Des mots simples pour des revendications naturelles. Dans un espace mondialisé, si nous souhaitons maintenir une cohésion de la société, de notre société bretonne, si nous souhaitons affirmer nos repères essentiels, notre vision du monde, notre capacité à réunir les forces vives et créatrices de cette terre, il faut absolument régionaliser la majorité des décisions. Cela concerne notre avenir, l’avenir de nos enfants. Nous méritons un pouvoir proche et partagé pour des décisions efficaces et rapides dans une Europe réorganisée démocratiquement à l’aube du XXIe siècle. Toute cette énergie libérée redonnera l’espoir nécessaire à la jeunesse, favorisera la créativité économique, revivifiera la vie politique dans toute sa noblesse.

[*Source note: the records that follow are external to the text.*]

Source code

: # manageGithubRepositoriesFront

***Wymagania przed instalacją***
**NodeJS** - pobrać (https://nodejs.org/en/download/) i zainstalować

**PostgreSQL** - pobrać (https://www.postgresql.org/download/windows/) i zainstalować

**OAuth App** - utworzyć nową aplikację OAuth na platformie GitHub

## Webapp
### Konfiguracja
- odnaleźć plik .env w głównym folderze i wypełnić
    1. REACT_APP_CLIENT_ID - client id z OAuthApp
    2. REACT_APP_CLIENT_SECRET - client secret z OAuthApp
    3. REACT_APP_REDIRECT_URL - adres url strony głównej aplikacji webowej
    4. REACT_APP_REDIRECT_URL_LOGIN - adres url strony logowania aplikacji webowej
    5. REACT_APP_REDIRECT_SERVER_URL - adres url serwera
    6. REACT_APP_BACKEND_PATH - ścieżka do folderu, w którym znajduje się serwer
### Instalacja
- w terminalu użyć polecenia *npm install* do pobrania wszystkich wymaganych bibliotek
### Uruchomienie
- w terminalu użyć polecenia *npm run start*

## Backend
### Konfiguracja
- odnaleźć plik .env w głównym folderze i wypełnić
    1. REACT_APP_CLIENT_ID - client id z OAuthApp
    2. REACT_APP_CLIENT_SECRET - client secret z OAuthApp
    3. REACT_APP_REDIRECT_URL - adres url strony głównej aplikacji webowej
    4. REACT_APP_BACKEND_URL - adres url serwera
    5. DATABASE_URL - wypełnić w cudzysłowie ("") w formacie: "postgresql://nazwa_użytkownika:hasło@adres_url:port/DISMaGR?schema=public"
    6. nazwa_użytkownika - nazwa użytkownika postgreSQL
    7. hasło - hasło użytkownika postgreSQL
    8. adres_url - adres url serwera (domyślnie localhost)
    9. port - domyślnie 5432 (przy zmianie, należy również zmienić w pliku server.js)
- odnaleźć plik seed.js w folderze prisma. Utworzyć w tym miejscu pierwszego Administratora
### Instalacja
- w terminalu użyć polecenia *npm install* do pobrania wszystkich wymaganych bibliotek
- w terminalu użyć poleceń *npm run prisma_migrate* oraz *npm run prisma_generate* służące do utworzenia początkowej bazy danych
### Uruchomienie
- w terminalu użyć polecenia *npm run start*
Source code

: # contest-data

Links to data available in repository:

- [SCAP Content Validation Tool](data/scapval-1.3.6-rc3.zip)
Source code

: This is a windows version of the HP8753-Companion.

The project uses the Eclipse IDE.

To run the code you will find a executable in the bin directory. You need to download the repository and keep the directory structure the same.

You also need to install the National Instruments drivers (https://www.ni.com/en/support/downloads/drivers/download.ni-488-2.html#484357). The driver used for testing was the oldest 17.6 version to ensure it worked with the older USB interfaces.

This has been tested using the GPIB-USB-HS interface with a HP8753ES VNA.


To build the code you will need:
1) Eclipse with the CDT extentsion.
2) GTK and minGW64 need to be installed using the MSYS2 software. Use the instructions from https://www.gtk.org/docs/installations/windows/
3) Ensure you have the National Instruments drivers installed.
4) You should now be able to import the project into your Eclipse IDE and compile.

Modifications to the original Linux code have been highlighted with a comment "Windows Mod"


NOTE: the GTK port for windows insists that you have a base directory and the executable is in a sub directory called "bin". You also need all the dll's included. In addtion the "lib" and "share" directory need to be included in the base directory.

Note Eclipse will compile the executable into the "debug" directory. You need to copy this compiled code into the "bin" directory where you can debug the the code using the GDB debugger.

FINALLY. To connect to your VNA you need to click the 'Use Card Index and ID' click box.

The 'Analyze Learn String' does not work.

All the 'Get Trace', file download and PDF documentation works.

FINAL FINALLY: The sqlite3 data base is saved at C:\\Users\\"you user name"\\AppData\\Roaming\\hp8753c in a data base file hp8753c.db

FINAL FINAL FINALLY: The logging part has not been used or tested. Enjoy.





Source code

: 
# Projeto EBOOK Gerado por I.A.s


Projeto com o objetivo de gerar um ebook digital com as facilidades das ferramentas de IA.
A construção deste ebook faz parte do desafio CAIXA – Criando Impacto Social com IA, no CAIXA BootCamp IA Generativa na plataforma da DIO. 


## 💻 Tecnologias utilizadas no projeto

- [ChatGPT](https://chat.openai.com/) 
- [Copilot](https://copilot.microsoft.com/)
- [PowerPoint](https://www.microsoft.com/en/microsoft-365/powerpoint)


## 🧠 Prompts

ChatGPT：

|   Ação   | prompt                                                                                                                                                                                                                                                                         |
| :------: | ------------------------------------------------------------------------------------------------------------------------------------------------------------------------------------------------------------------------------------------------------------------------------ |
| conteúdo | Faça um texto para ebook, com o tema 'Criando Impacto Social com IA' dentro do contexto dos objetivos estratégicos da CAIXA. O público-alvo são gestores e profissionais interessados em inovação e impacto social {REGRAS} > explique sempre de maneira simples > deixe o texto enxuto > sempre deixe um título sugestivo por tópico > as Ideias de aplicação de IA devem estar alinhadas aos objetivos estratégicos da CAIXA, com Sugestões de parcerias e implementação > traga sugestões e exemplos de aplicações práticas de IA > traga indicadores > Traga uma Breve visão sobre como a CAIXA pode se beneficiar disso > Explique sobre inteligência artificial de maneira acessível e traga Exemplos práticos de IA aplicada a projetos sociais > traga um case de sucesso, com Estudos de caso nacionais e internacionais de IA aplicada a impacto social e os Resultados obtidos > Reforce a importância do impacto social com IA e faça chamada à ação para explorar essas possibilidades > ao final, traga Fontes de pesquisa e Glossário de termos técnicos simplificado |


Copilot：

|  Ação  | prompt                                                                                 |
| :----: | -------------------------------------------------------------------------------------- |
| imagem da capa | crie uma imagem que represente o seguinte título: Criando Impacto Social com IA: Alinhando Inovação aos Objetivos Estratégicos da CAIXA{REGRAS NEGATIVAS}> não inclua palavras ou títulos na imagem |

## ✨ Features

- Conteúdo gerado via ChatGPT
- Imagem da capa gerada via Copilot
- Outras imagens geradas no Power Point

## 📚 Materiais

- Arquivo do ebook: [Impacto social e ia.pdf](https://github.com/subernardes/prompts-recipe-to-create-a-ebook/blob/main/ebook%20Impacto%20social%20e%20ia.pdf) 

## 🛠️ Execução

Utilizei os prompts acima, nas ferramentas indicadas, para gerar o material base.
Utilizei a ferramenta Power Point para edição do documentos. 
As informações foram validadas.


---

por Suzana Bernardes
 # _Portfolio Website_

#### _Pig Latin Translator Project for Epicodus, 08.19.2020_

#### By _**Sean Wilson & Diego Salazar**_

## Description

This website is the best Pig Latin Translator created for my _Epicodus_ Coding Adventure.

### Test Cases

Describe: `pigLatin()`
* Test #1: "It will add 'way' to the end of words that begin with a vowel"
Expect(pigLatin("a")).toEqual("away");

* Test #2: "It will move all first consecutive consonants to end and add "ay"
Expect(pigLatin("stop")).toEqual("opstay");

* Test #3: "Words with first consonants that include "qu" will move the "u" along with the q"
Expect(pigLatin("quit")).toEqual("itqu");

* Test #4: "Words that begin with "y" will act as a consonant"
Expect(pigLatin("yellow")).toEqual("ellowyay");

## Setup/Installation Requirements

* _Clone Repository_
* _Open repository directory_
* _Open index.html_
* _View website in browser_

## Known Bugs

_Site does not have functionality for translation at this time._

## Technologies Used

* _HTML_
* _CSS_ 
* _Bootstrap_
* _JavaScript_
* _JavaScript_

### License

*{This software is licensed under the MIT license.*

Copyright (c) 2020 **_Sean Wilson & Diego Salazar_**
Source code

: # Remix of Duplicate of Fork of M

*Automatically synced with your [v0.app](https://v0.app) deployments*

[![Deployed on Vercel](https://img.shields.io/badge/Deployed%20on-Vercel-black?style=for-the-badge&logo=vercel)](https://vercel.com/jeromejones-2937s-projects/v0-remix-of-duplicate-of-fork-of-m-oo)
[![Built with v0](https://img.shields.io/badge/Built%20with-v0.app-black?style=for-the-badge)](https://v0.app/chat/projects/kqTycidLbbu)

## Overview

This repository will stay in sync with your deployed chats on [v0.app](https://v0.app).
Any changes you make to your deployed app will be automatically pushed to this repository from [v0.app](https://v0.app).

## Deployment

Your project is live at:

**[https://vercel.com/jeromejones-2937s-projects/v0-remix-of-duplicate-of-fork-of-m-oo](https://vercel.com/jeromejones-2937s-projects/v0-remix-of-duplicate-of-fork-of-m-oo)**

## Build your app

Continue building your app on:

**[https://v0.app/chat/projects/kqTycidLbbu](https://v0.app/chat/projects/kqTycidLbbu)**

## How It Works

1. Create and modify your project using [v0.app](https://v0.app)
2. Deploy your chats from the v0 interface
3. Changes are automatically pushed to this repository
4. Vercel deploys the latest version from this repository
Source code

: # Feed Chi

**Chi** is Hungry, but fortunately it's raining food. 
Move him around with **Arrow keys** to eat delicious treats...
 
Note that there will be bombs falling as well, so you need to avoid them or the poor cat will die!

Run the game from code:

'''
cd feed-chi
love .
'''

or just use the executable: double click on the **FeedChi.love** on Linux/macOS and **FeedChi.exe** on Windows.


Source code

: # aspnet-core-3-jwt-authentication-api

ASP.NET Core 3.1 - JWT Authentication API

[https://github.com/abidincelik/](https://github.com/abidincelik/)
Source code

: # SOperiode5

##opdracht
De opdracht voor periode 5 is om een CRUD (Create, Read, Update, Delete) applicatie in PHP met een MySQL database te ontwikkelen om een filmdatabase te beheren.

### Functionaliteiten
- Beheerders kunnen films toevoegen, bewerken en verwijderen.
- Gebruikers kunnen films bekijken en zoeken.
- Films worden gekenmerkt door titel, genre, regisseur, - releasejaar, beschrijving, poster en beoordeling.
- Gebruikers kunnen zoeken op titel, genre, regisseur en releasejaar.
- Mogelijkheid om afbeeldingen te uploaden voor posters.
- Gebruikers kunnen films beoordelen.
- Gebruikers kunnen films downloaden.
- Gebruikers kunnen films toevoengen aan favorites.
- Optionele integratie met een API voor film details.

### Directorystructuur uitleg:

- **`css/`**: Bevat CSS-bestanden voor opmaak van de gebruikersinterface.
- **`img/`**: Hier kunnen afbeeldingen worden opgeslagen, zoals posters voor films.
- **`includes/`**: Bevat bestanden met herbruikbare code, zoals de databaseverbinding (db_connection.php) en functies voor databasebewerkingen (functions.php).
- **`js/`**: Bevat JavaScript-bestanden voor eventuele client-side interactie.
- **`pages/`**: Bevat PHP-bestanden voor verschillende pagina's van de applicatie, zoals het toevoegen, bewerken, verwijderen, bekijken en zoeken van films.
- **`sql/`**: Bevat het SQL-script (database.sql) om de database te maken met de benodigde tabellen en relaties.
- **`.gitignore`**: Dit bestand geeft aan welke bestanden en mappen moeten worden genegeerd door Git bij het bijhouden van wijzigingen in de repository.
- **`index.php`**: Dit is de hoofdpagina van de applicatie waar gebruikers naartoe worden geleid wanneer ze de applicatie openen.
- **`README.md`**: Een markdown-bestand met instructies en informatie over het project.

Il est temps d’agir, il est temps de se rassembler quelque soit nos sensibilités avec l’objectif de mettre en place enfin cette démocratie bretonne, ce grand projet collectif que nous espérons, pour apporter des solutions concrètes aux problèmes d’aujourd’hui.
Qui, mieux que nous, pourrait le faire ? Toutes les composantes sont éveillées aujourd’hui et nous pouvons très sincèrement remercier ces fameux portiques...
Ce matin, à l’heure où les grandes intuitions viennent toujours, je viens de réaliser avec un certain étonnement que Bercy, grand centre de la créativité fiscale, ressemble à un portique...
(1) Extrait du « traité de Finances » de Joseph Garnier 1872 - maxime attribuée à Colbert rappelée en introduction.
(2) La notion de « bon père de famille » est une notion juridique de droit civil. Normalement prudent et diligent, attentif, soucieux des biens et/ou des intérêts qui lui sont confiés comme s'il s'agissait des siens propres, le bon père de famille est utilisé par les juristes comme mètre étalon pour définir, dans un contexte donné, la norme comportementale en se rapportant à un individu de référence.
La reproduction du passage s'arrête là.